Abstract

A prospective study was carried out over a period of 4 years to determine the role of anaemia, vitamin B 12 folate or iron deficiency in the pathogenesis of minor, major and herpetiform ulcers. A series of 193 patients with recurrent oral ulceration (ROU) was examined clinically and haematologically and the results were compared with those from 80 patients with other types of oral ulcers, 204 patients with non-ulcerative oral diseases and 100 controls.
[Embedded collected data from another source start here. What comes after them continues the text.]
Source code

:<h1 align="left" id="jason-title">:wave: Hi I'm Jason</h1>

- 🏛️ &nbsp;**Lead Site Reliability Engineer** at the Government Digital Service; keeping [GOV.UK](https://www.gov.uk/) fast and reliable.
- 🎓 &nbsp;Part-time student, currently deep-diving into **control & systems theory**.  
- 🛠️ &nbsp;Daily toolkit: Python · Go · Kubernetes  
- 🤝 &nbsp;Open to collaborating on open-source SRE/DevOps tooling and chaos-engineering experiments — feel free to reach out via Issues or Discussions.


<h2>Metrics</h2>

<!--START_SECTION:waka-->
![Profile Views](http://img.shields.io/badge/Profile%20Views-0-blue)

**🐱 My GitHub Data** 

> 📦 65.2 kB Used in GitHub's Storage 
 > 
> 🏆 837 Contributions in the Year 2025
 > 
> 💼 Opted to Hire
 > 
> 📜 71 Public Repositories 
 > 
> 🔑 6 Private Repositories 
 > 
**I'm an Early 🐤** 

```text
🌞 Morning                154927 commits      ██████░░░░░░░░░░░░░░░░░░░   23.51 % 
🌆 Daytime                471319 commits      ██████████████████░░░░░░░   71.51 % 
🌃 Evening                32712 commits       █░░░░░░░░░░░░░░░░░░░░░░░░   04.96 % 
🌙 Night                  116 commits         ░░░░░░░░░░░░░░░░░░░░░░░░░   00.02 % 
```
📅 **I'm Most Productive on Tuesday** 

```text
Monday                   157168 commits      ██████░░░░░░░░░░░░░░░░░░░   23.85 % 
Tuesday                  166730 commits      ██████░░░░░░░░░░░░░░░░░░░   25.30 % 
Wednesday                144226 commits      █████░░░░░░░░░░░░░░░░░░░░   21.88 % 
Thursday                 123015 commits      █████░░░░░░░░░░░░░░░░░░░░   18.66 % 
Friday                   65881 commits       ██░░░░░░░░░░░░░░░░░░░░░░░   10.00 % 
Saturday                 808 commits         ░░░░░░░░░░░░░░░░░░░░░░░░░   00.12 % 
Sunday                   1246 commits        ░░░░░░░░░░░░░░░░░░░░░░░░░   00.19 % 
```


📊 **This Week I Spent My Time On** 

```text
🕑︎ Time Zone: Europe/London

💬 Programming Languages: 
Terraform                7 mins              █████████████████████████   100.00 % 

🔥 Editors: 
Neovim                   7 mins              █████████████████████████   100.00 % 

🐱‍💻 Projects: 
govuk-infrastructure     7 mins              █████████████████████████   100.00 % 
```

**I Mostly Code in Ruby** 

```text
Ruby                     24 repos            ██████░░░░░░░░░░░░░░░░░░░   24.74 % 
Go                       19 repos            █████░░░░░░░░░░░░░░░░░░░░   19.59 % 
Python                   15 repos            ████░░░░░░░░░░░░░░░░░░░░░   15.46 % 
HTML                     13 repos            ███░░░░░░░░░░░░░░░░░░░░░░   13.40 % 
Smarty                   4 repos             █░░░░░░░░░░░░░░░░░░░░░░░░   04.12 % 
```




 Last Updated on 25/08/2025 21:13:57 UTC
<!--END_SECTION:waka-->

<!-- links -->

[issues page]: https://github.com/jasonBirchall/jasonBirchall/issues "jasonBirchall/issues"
A small number of patients with ROU were found to be anaemic due to iron deficiency (4·7 per cent), vitamin B 12 deficiency (0·5 per cent) or folate deficiency (2·1 per cent). The low prevalence suggests that anaemia does not play a primary aetiological role in ROU. Subnormal serum iron levels without anaemia (sideropenia) were found in 20 per cent of patients with ROU, but also in 20 per cent of those with other oral ulcers, in 13 per cent with other oral diseases and 5 per cent of the controls. The findings of an increased prevalence of sideropenia in both ROU and in patients with other oral ulcers, a correlation between severity of ulceration and sideropenia and a failure by most patients to respond clinically to iron therapy, suggest that sideropenia is secondary to the oral ulceration. Patients with minor aphthous ulcers did not show an increased prevalence of any haematological deficiency in comparison with controls. In a small number of patients ROU was associated with systemic diseases and iron deficiency or macrocytic anaemia; these ulcers could be distinguished from minor, major and herpetiform ulcers by careful clinical and haematological assessment and are termed pseudominor, pseudo-major and pseudo-herpetiform ulcers.